Saved entries:
* * *

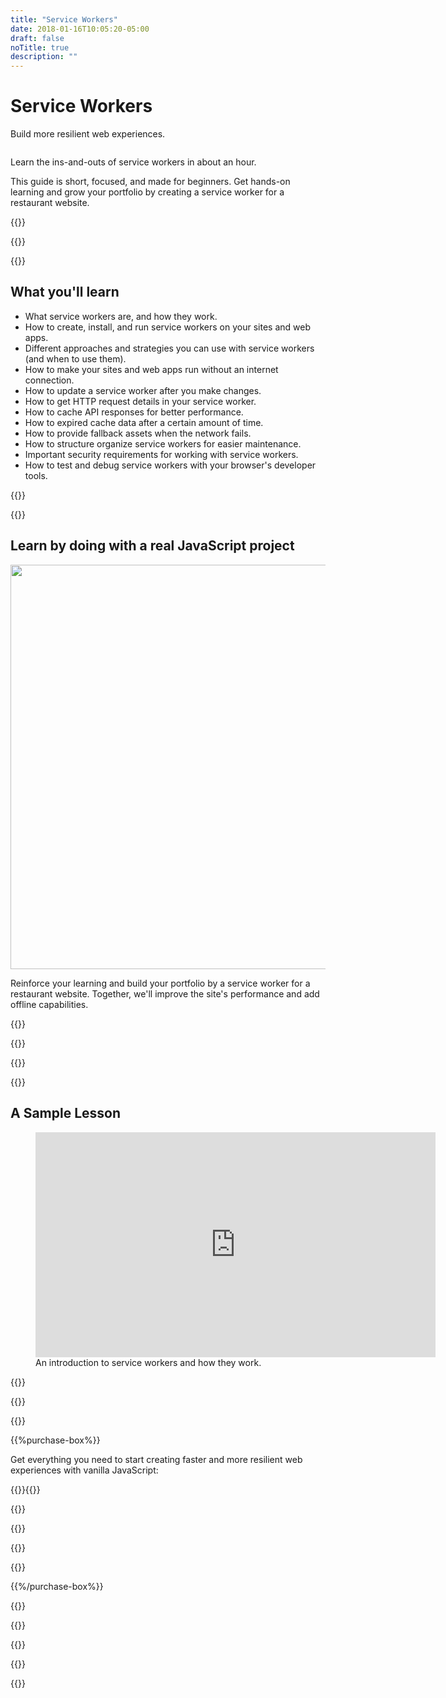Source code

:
 ```yaml
---
title: "Service Workers"
date: 2018-01-16T10:05:20-05:00
draft: false
noTitle: true
description: ""
---
```


<h1 class="no-padding-top no-margin-bottom h5 text-sans">Service Workers</h1>
<p><span class="text-xlarge text-serif">Build more resilient web experiences.</span></p>

<img class="img-center img-hero" alt="" src="/img/guides/service-workers.png">

<span class="text-large">Learn the ins-and-outs of service workers in about an hour.</span>

This guide is short, focused, and made for beginners. Get hands-on learning and grow your portfolio by creating a service worker for a restaurant website.

{{<cta for="guide">}}

<div class="padding-bottom-small">{{<pricing-link>}}</div>

{{<used-by>}}

## What you'll learn

- What service workers are, and how they work.
- How to create, install, and run service workers on your sites and web apps.
- Different approaches and strategies you can use with service workers (and when to use them).
- How to make your sites and web apps run without an internet connection.
- How to update a service worker after you make changes.
- How to get HTTP request details in your service worker.
- How to cache API responses for better performance.
- How to expired cache data after a certain amount of time.
- How to provide fallback assets when the network fails.
- How to structure organize service workers for easier maintenance.
- Important security requirements for working with service workers.
- How to test and debug service workers with your browser's developer tools.

{{<formats>}}

{{<testimonial-group group="learn">}}

## Learn by doing with a real JavaScript project

<p class="no-margin-bottom"><img src="/img/projects/service-workers.png" alt="" width="1080" height="647" class="no-margin-bottom img-center"></p>

Reinforce your learning and build your portfolio by a service worker for a restaurant website. Together, we'll improve the site's performance and add offline capabilities.

{{<bonuses>}}

{{<pricing-link>}}

{{<testimonial-group group="slack">}}

{{<skills>}}

## A Sample Lesson

<figure>
	<iframe class="no-margin-bottom" src="https://player.vimeo.com/video/625752066?h=9601cd8d44" width="640" height="360" frameborder="0" allow="autoplay; fullscreen; picture-in-picture" allowfullscreen></iframe>
	<figcaption>An introduction to service workers and how they work.</figcaption>
</figure>

{{<sample>}}

{{<money-back>}}

{{<cta for="bio">}}

{{%purchase-box%}}

Get everything you need to start creating faster and more resilient web experiences with vanilla JavaScript:

{{<purchase-summary>}}{{</purchase-summary>}}

{{<cta for="guide-buy">}}

{{<purchase-link product="serviceWorkers">}}

{{<purchase-upsell upsell="advanced">}}

{{<sales-numbers>}}

{{%/purchase-box%}}

{{<testimonial-group group="purchase">}}

{{<faq>}}

{{<pricing-link>}}

{{<testimonial-group group="faq">}}

{{<not-ready-yet>}}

* * *

Write out each line of the data above exactly, starting at the top and finishing with the line containing "Reinforce your learning"; omit the pictures.

Source code

:
 ```yaml
---
title: "Service Workers"
date: 2018-01-16T10:05:20-05:00
draft: false
noTitle: true
description: ""
---
```


<h1 class="no-padding-top no-margin-bottom h5 text-sans">Service Workers</h1>
<p><span class="text-xlarge text-serif">Build more resilient web experiences.</span></p>

<img class="img-center img-hero" alt="" src="/img/guides/service-workers.png">

<span class="text-large">Learn the ins-and-outs of service workers in about an hour.</span>

This guide is short, focused, and made for beginners. Get hands-on learning and grow your portfolio by creating a service worker for a restaurant website.

{{<cta for="guide">}}

<div class="padding-bottom-small">{{<pricing-link>}}</div>

{{<used-by>}}

## What you'll learn

- What service workers are, and how they work.
- How to create, install, and run service workers on your sites and web apps.
- Different approaches and strategies you can use with service workers (and when to use them).
- How to make your sites and web apps run without an internet connection.
- How to update a service worker after you make changes.
- How to get HTTP request details in your service worker.
- How to cache API responses for better performance.
- How to expired cache data after a certain amount of time.
- How to provide fallback assets when the network fails.
- How to structure organize service workers for easier maintenance.
- Important security requirements for working with service workers.
- How to test and debug service workers with your browser's developer tools.

{{<formats>}}

{{<testimonial-group group="learn">}}

## Learn by doing with a real JavaScript project

<p class="no-margin-bottom"><img src="/img/projects/service-workers.png" alt="" width="1080" height="647" class="no-margin-bottom img-center"></p>

Reinforce your learning and build your portfolio by a service worker for a restaurant website. Together, we'll improve the site's performance and add offline capabilities.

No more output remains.